While the National Education Association (NEA) and the rival American Federation of Teachers (AFT) grandiosely assert their efforts serve both their member teachers and the students in their charge, neither is the unions’ top priority.
Instead, modern teachers’ unions — like most labor associations in the public and private sector — are primarily consumed with the task of advancing a radically liberal political agenda having little or nothing to do with teacher working conditions or educational outcomes.
Responding to parent criticism during the COVID quarantine, Cecily Myart-Cruz, head of the Los Angeles teachers’ union, last summer told Los Angeles Magazine, “Our kids didn’t lose anything. It’s OK that our babies may not have learned all their times tables. They learned resilience.”
Myart-Cruz also asked her union for a condemnation of Israel.
Do you think this sounds like someone who has teachers and students? Or is it a social justice fighter hunkered down in an anti-Semitic foxhole?
Randi Weingarten of the AFT, who Bloomberg claimed he collaborated to increase teacher salaries by 43%, even though student scores were plummeting, is even more active, committing variously the union’s resources to pro-life, climate change, and gun control causes.

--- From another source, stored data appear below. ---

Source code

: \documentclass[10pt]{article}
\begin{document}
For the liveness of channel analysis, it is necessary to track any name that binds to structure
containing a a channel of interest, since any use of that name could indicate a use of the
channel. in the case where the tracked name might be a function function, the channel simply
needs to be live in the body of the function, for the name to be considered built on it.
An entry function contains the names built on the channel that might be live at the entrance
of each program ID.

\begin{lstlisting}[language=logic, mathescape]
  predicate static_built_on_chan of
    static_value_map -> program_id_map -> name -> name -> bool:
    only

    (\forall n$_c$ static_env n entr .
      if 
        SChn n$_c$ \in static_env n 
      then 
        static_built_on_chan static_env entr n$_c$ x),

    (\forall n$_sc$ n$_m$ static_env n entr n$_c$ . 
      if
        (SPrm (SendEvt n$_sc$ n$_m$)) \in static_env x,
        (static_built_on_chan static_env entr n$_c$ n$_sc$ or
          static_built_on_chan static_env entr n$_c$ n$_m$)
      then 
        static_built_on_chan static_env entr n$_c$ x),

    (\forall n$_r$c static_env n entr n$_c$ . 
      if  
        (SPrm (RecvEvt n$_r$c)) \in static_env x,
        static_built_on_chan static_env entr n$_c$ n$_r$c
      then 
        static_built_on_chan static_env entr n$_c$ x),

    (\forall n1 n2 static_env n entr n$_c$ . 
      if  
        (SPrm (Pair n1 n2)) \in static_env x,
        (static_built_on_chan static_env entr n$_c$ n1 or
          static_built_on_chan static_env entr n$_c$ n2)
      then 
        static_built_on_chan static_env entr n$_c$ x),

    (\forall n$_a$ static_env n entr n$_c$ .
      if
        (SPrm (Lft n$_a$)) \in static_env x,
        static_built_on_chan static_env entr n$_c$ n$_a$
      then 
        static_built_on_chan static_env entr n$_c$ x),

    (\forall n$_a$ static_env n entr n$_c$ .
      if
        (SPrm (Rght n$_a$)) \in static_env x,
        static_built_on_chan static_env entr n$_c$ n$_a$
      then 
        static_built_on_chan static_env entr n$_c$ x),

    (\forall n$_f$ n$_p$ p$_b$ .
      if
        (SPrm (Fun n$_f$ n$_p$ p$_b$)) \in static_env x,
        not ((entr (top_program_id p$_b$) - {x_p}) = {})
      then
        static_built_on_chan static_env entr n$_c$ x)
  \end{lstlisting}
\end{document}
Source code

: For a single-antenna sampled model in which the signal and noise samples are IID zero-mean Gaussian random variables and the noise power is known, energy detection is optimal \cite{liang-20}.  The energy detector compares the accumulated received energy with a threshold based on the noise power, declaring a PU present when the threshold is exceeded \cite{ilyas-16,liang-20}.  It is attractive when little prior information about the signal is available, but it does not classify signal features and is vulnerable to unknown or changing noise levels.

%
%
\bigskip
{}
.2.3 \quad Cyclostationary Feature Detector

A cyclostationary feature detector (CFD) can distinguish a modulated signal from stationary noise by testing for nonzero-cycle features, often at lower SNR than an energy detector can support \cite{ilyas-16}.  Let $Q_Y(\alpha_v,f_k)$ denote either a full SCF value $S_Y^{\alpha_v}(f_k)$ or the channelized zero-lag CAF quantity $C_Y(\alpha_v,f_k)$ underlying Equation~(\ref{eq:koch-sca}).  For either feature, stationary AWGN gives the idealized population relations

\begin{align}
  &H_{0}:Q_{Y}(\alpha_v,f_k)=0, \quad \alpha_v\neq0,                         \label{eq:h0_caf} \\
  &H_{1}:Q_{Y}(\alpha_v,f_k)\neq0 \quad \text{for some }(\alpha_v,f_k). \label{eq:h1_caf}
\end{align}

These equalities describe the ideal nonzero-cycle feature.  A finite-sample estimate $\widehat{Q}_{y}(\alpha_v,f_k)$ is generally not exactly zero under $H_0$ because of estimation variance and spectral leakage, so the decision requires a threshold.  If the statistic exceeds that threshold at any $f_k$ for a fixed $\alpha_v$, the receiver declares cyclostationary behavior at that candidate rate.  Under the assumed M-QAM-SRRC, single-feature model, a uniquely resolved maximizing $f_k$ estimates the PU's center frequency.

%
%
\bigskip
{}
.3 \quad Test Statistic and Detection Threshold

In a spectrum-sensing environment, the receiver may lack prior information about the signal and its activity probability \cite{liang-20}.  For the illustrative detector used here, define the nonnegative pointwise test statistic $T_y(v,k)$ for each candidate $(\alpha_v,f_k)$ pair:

And despite later trying to reinvent herself as an advocate for returning to in-class instruction, internal emails showed Weingarten and her union were invited to write key portions of the Centers for Disease Control’s official policy of slow-walking the process.
From the top down, teachers’ unions have abrogated their responsibilities in a headlong quest to turn America’s schools into socialist indoctrination centers and use the dues of their members to fund the full range of radical leftist candidates and causes.
Despite his flaws, Bloomberg has absolutely right to conclude that the union-controlled model of public schools is beyond repair, and charter schools are perhaps our last best chance to teach our children the things they really need, rather than the stuff their statist masters want.